3.4. Hydrodynamic Properties
Hydrodynamic pulse duplicator testing of heart valve prototypes fabricated with 10 wt.% SF/DP30 leaflets demonstrated smooth opening and closing dynamics (see supporting video, cranial view (available here)). Occasional leaflet delamination was observed in samples exceeding 500 μm thickness. Averaged data from five heart valves are summarized as follows: transvalvular mean pressure gradient (ΔP) of 5.0 ± 0.6 mmHg, regurgitation fraction of 10.4 ± 2.8%, effective orifice area (EOA) of 1.65 ± 0.14 cm2, transvalvular forward energy loss of 12.2 ± 3.6% ventricular energy (VE), closing energy loss of 1.9 ± 0.8% VE, and leakage energy loss of 3.4 ± 1.5% VE. Comparative hydrodynamic data for SF/DP30 valves, porcine pericardium, polyurethane, and a commercial Edwards Perimount 2900 valve are summarized in Table 2 [9].
| Valve description | Regurge (%) | EOA (cm2) | ΔP (mmHg) |
|---|---|---|---|
| SF/DP30 | 10.40 ± 2.80 | 1.65 ± 0.14∗ | 5.00 ± 0.60 |
| Porcine percardium | 10.65 ± 0.15 | 2.41 ± 0.01 | 6.03 ± 0.01 |
| Polurethane | 6.25 ± 0.97 | 2.31 ± 0.11 | 6.59 ± 0.47 |
| Edwards Perimount 2900 | 3.01 ± 0.12 | 2.33 ± 0.21 | 6.47 ± 0.69 |
- ∗p < 0.05 versus porcine pericardium (N = 5 for SF/DP30, N = 2 for others).

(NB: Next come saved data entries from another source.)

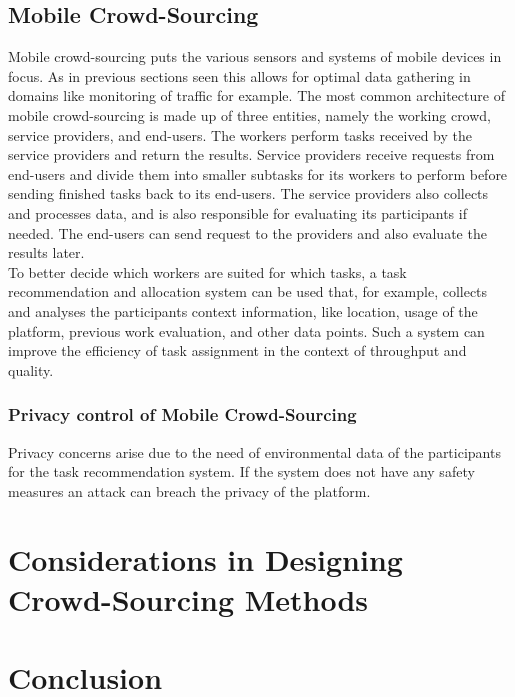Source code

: \documentclass[a4paper,12pt]{report}
\begin{document}
	\section[Mobile Crowd-Sourcing]{Mobile Crowd-Sourcing \cite{MobileCrowdSourcing}}
	\startsection
		Mobile crowd-sourcing puts the various sensors and systems of mobile devices in focus. As in previous sections seen this allows for optimal data gathering in domains like monitoring of traffic for example.
		The most common architecture of mobile crowd-sourcing is made up of three entities, namely the working crowd, service providers, and end-users. The workers perform tasks received by the service providers and return the results. Service providers receive requests from end-users and divide them into smaller subtasks for its workers to perform before sending finished tasks back to its end-users. The service providers also collects and processes data, and is also responsible for evaluating its participants if needed. The end-users can send request to the providers and also evaluate the results later.\\
		To better decide which workers are suited for which tasks, a task recommendation and allocation system can be used that, for example, collects and analyses the participants context information, like location, usage of the platform, previous work evaluation, and other data points. Such a system can improve the efficiency of task assignment in the context of throughput and quality.
		\subsection{Privacy control of Mobile Crowd-Sourcing}
		\startsubsection
			Privacy concerns arise due to the need of environmental data of the participants for the task recommendation system. If the system does not have any safety measures an attack can breach the privacy  of the platform.
			\closesection  
	\closesection


	\chapter{Considerations in Designing Crowd-Sourcing Methods}
	\startsection
	\closesection
	
	\chapter{Conclusion}
	\startsection
	\closesection
	
	\newpage
	\printbibliography
\end{document}

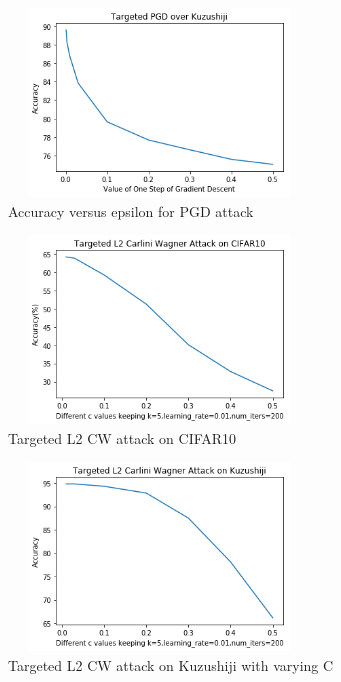 \documentclass[11pt]{article}
\begin{document}
\begin{center}
        \begin{figure}[!h]
        \centering
          \includegraphics[width=80mm, height=50mm]{kuzushiji_targetedpgd.png}
          \caption{ Accuracy versus epsilon for PGD attack
          }
          \label{fig:Piston}
        \end{figure}
\end{center}
\pagebreak

\begin{center}
        \begin{figure}[!h]
        \centering
          \includegraphics[width=80mm, height=50mm]{CIFAR10_CW.png}
          \caption{ Targeted L2 CW attack on CIFAR10
          }
          \label{fig:Piston}
        \end{figure}
\end{center}

\begin{center}
        \begin{figure}[!h]
        \centering
          \includegraphics[width=80mm, height=50mm]{CW_kuzu_C_value.png}
          \caption{ Targeted L2 CW attack on Kuzushiji with varying C
          }
          \label{fig:Piston}
        \end{figure}
\end{center}
\end{document}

3.5. WST-1 Cytotoxicity Assessment
No significant cytotoxicity was detected at any time point (T1, T3, T6, and T14) relative to 48-h controls (Figure 7). All groups exposed to 10 wt.% SF/DP30, with or without direct material incubation, maintained optical density (OD450) values comparable to controls. Metabolic activity remained stable or slightly increased over time, indicating that degradation products are nontoxic and may even promote cell viability. The 24-h baseline control exhibited significantly lower metabolic activity than all subsequent time points, consistent with expected cell proliferation. These results confirm scaffold biocompatibility, corroborated by favorable endothelial and fibroblast coculture outcomes.